Threats to biodiversity

The conversion, degradation, and fragmentation of native habitats are widely recognised among ecologists as the principal causes of biotic impoverishment.8,9 The loss and fragmentation of native habitats caused by agricultural development and conversion of agricultural lands into urban sprawl are generally considered the most serious modern threats to the conservation of biodiversity.10 Habitat loss, habitat degradation and invasive alien species are considered the greatest threat specifically, but not exclusively, to plant species.5 Activities such as agriculture, infrastructure, housing and industrial development, amongst others, require land clearance, which causes habitat destruction, fragmentation, disturbance of ecosystems and species loss.11-14

Biodiversity targets

The Fifth World Parks Congress in Durban, South Africa, announced in September 2003 that the global network of protected areas then covered 11.5% of the planet's land surface. This surpassed the 10% target proposed a decade earlier, at the Caracas Congress, for 9 of 14 major terrestrial biomes.15 Rodrigues et al.15 recognised the challenges with setting such uniform targets based on percentage of area that, at that stage, had become deeply embedded into national and international conservation planning.

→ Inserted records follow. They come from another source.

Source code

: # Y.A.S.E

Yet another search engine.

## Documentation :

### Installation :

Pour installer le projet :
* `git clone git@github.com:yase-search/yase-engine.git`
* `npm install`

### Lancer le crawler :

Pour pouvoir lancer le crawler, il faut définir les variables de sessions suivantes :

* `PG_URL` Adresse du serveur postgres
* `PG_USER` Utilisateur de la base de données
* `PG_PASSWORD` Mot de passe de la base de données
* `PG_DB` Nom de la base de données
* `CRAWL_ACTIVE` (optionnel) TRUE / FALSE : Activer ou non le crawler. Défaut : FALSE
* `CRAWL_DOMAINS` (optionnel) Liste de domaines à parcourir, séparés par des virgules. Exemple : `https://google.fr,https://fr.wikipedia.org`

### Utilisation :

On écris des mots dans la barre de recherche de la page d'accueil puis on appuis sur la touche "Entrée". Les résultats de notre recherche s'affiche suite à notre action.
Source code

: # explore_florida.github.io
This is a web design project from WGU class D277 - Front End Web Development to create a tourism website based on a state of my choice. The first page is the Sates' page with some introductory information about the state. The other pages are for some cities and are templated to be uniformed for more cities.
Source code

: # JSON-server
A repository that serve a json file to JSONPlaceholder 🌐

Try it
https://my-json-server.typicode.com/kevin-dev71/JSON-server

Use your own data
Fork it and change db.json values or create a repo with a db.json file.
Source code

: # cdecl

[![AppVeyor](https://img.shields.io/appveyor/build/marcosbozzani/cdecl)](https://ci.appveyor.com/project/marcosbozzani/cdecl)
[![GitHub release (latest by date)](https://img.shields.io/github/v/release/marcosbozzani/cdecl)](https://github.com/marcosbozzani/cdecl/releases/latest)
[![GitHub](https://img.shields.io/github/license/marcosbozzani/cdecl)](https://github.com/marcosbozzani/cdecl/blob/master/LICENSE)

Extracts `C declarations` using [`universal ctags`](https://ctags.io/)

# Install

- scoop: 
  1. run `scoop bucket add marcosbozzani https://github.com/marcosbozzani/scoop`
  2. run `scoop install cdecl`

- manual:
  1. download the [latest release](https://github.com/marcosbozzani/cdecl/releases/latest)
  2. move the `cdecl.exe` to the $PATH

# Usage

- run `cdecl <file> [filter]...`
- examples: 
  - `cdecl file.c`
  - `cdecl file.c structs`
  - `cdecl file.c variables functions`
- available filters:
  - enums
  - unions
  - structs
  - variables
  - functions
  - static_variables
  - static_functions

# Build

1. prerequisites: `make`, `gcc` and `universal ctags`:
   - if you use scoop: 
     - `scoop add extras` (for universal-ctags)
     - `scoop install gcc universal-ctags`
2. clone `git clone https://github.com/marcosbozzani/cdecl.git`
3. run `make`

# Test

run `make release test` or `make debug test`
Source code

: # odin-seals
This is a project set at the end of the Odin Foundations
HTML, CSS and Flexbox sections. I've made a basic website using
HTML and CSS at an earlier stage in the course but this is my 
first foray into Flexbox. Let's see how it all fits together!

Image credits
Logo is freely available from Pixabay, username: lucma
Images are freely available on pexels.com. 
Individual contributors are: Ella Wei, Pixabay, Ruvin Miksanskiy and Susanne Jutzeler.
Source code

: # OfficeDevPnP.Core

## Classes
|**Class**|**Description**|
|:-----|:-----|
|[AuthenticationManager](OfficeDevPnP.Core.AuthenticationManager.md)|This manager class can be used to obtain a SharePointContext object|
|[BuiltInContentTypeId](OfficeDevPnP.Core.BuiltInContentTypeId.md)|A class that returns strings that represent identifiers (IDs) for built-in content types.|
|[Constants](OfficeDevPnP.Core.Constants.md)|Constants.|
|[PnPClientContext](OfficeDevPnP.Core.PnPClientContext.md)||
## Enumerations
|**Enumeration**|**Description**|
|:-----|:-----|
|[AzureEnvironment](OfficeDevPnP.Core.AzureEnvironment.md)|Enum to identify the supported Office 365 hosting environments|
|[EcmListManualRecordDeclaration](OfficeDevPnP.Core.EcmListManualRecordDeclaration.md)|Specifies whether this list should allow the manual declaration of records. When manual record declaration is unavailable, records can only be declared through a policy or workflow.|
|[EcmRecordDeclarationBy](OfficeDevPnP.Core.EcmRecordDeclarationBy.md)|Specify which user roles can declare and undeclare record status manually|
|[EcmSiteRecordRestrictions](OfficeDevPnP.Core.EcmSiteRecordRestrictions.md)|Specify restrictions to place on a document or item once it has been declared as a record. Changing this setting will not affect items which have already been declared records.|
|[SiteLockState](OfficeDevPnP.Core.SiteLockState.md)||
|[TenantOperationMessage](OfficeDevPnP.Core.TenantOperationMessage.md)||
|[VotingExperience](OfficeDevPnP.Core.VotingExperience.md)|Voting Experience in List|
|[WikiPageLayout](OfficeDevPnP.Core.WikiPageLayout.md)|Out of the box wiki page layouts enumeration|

Although politically expedient, the scientific basis and conservation value of these targets were being questioned.15

Modern conservation efforts have started setting conservation targets by incorporating biodiversity priority areas, rather than a 'blind' percentage of available land. When biodiversity priority areas are identified, biodiversity has to be measured, biodiversity goals have to be set and methods for implementing those goals have to be applied.16

Even though vast amounts of data are available on the processes needed to achieve biodiversity conservation targets, the knowledge is not translating into action and providing the necessary benefits to biodiversity conservation. This led us to hypothesise that correct implementation of the available data will indicate where conservation efforts should be focused to move closer to achieving targets for biodiversity conservation in the Grassland Biome. This should be done using a 'real-world' approach incorporating reality into the data. To investigate this hypothesis, we formulated three key objectives:

1. Identify focus areas for conservation in the Grassland Biome.

2. Apply filters and assumptions to identify a case study area.

3. Identify the most suitable polygon within the study area to be the target for conservation efforts.

 

Methods

Over the last 25 years, South Africa has gradually changed its approach to conservation planning, moving away from the ad hoc method and towards the aim of establishing a functional network of biodiversity protection. While the initial focus was on getting the policies and legislation in place, South Africa has also developed strategies and plans that support the policies and legislation for biodiversity management. The National Spatial Biodiversity Assessment, completed in 2004, provides a spatial picture of the location of threatened and under-protected ecosystems. This largely informed the National Biodiversity Strategy and Action Plan, which was finalised after comprehensive stakeholder participation, and sets out a comprehensive long-term strategy for the conservation and sustainable use of South Africa's biodiversity. The National Biodiversity Framework distils the thematic and spatial priority actions from the National Biodiversity Strategy and Action Plan and National Spatial Biodiversity Assessment for the 5-year period from 2008 to 2013.5

The methodology of this study was based on that recommended by Bourgeron et al.17 It required:

1. Delineating a set of land units from which candidate areas were selected. In this case the Grassland Biome was chosen and all 'land units' within it were considered candidate areas.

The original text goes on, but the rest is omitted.